[Source data]
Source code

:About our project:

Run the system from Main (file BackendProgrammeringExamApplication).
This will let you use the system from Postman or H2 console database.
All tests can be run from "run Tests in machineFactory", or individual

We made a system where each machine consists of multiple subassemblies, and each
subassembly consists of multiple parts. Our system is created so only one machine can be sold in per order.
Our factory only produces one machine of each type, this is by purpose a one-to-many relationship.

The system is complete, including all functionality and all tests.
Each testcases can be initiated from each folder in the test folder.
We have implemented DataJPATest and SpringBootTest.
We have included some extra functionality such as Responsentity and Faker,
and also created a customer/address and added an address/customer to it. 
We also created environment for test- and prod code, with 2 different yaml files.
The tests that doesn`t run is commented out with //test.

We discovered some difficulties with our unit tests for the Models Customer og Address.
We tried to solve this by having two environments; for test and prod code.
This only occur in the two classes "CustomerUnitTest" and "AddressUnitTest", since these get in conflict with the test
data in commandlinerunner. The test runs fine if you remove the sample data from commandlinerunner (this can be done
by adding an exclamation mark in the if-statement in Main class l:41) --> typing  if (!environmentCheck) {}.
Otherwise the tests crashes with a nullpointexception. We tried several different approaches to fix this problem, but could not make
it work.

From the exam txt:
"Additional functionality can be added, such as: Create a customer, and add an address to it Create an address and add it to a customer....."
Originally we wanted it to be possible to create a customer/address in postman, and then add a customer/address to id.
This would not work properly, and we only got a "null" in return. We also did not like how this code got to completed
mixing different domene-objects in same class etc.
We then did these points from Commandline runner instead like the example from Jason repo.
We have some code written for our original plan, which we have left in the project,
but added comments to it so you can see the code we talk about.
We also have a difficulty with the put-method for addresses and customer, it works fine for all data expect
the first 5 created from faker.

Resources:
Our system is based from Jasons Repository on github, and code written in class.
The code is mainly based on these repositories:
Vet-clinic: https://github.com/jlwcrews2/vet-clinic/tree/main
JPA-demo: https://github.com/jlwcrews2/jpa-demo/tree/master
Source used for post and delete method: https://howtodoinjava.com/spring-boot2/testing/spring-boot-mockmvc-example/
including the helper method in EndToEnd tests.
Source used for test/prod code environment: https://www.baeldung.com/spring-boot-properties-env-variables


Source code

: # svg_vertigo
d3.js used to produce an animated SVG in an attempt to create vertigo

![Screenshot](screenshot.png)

### TASK DETAILS
The records above should be printed exactly, please, from the first line through the line containing "All tests can", with both ends kept and nothing past it.

### ANSWER SECTION
Source code

:About our project:

Run the system from Main (file BackendProgrammeringExamApplication).
This will let you use the system from Postman or H2 console database.
All tests can be run from "run Tests in machineFactory", or individual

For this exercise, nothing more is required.